Work to complete
Below are entries; work out how many of their lines hold "Example", giving only that number.

Excerpted data

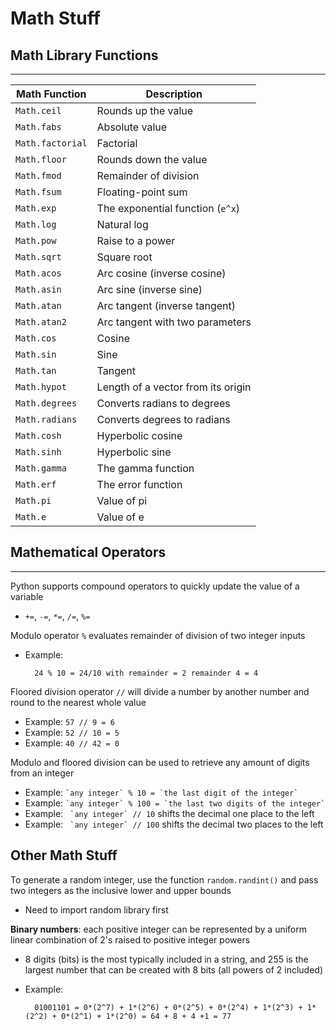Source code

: # Math Stuff

## Math Library Functions

---

| **Math Function** | **Description** |
| --- | --- |
| `Math.ceil` | Rounds up the value |
| `Math.fabs` | Absolute value |
| `Math.factorial` | Factorial |
| `Math.floor` | Rounds down the value |
| `Math.fmod` | Remainder of division |
| `Math.fsum` | Floating-point sum |
| `Math.exp` | The exponential function (`e^x`) |
| `Math.log` | Natural log |
| `Math.pow` | Raise to a power |
| `Math.sqrt` | Square root |
| `Math.acos` | Arc cosine (inverse cosine) |
| `Math.asin` | Arc sine (inverse sine) |
| `Math.atan` | Arc tangent (inverse tangent) |
| `Math.atan2` | Arc tangent with two parameters |
| `Math.cos` | Cosine |
| `Math.sin` | Sine |
| `Math.tan` | Tangent |
| `Math.hypot` | Length of a vector from its origin |
| `Math.degrees` | Converts radians to degrees |
| `Math.radians` | Converts degrees to radians |
| `Math.cosh` | Hyperbolic cosine |
| `Math.sinh` | Hyperbolic sine |
| `Math.gamma` | The gamma function |
| `Math.erf` | The error function |
| `Math.pi` | Value of pi |
| `Math.e` | Value of e |

## Mathematical Operators

---

Python supports compound operators to quickly update the value of a variable

- `+=`, `-=`, `*=`, `/=`, `%=`

Modulo operator `%` evaluates remainder of division of two integer inputs

- Example:

        24 % 10 = 24/10 with remainder = 2 remainder 4 = 4

Floored division operator `//` will divide a number by another number and round to the nearest whole value

- Example: `57 // 9 = 6`
- Example: `52 // 10 = 5`
- Example: `40 // 42 = 0`

Modulo and floored division can be used to retrieve any amount of digits from an integer

- Example: `` `any integer` % 10 = `the last digit of the integer` ``
- Example: `` `any integer` % 100 = `the last two digits of the integer` ``
- Example: `` `any integer` // 10`` shifts the decimal one place to the left
- Example: `` `any integer` // 100`` shifts the decimal two places to the left

## Other Math Stuff

To generate a random integer, use the function `random.randint()` and pass two integers as the inclusive lower and upper bounds

- Need to import random library first

**Binary numbers**: each positive integer can be represented by a uniform linear combination of 2's raised to positive integer powers

- 8 digits (bits) is the most typically included in a string, and 255 is the largest number that can be created with 8 bits (all powers of 2 included)
- Example:

        01001101 = 0*(2^7) + 1*(2^6) + 0*(2^5) + 0*(2^4) + 1*(2^3) + 1*(2^2) + 0*(2^1) + 1*(2^0) = 64 + 8 + 4 +1 = 77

The completed task
9